Zhiqiang Yan

I'm currently a research fellow at National University of Singapore (NUS), working closely with Prof. Gim Hee Lee in 3D computer vision. Before that, I obtained my PhD degree at PCALab, Nanjing University of Science and Technology (NJUST) in June 2024, advised by Prof. Jian Yang and co-advised by Prof. Jun Li. In June 2018, I received the Bachelor degree from NJUST. Welcome to contact me for discussion and cooperation.

Email / GitHub / Google Scholar / WeChat

Research

My research interests include computer vision and machine learning, especially on depth estimation, depth completion, depth super-resolution, and panoramic depth prediction. These tasks are crucial for various applications, such as self-driving, robotic vision, and related 3D visual perception. I am also fascinated by the task of 3D occupancy prediction.
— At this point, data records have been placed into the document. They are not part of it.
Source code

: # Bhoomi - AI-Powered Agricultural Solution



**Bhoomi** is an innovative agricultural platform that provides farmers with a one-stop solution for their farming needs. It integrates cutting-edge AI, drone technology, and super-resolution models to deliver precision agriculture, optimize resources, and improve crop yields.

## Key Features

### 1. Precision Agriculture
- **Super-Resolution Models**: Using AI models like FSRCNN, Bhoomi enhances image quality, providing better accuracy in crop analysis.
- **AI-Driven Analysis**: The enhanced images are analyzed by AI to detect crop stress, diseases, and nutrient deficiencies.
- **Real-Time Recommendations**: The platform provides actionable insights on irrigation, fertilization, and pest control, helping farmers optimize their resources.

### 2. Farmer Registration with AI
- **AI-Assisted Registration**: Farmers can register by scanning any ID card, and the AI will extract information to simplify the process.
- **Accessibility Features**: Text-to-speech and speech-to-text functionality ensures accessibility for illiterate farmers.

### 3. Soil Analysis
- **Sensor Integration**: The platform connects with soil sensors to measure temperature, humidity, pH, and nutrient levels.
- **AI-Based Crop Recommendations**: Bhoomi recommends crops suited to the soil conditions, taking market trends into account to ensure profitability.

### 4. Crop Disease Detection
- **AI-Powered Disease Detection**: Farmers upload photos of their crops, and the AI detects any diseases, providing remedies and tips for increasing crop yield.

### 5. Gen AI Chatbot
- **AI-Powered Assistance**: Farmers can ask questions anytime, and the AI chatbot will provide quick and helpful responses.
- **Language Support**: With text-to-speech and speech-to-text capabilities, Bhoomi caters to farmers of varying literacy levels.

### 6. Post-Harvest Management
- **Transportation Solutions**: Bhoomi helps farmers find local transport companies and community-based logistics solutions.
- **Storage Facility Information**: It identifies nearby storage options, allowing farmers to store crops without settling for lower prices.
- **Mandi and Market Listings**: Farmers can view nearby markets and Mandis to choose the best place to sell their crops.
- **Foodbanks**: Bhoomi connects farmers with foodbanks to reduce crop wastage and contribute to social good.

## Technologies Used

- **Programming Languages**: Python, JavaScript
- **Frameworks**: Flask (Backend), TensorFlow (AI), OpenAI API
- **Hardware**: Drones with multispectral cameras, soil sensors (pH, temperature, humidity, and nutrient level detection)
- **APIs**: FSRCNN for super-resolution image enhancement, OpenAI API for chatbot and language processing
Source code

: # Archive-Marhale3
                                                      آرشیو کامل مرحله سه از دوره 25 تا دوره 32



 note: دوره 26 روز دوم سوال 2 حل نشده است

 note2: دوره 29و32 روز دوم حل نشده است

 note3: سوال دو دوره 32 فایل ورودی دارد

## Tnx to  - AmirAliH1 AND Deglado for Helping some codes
SpatioTemporal Difference Network for Video Depth Super-Resolution
Zhengxue Wang, Yuan Wu, Xiang Li, Zhiqiang Yan ✉, Jian Yang ✉

AAAI, 2026, oral

We propose STDNet, a novel framework for video depth super-resolution. STDNet introduces spatial and temporal difference mechanisms to mitigate long-tailed effects in video depth super-resolution. This design enables precise depth calibration and motion compensation, leading to state-of-the-art performance.

See through the Dark: Learning Illumination-affined Representations for Nighttime Occupancy Prediction
Yuan Wu*, , Zhiqiang Yan*, Yigong Zhang, Xiang Li, Jian Yang ✉

NeurIPS, 2025

Existing vision-based methods perform well on daytime benchmarks but struggle in nighttime scenarios due to limited visibility and challenging lighting conditions. For the first time, we introduce LIAR, a novel framework that learns illumination-affined representations for nighttime occupacy prediction.

Event-Driven Dynamic Scene Depth Completion
Zhiqiang Yan, Jianhao Jiao, Zhengxue Wang, Gim Hee Lee

NeurIPS, 2025

We introduce EventDC, the first depth completion framework that tackles the challenges of dynamic scenes by harnessing the unique strengths of event data. To mitigate the adverse effects of fast ego-motion and object motion, EventDC incorporates two event-driven modules. Furthermore, to support research in this area, we construct the first benchmark for event-based depth completion comprising one real-world and two synthetic datasets.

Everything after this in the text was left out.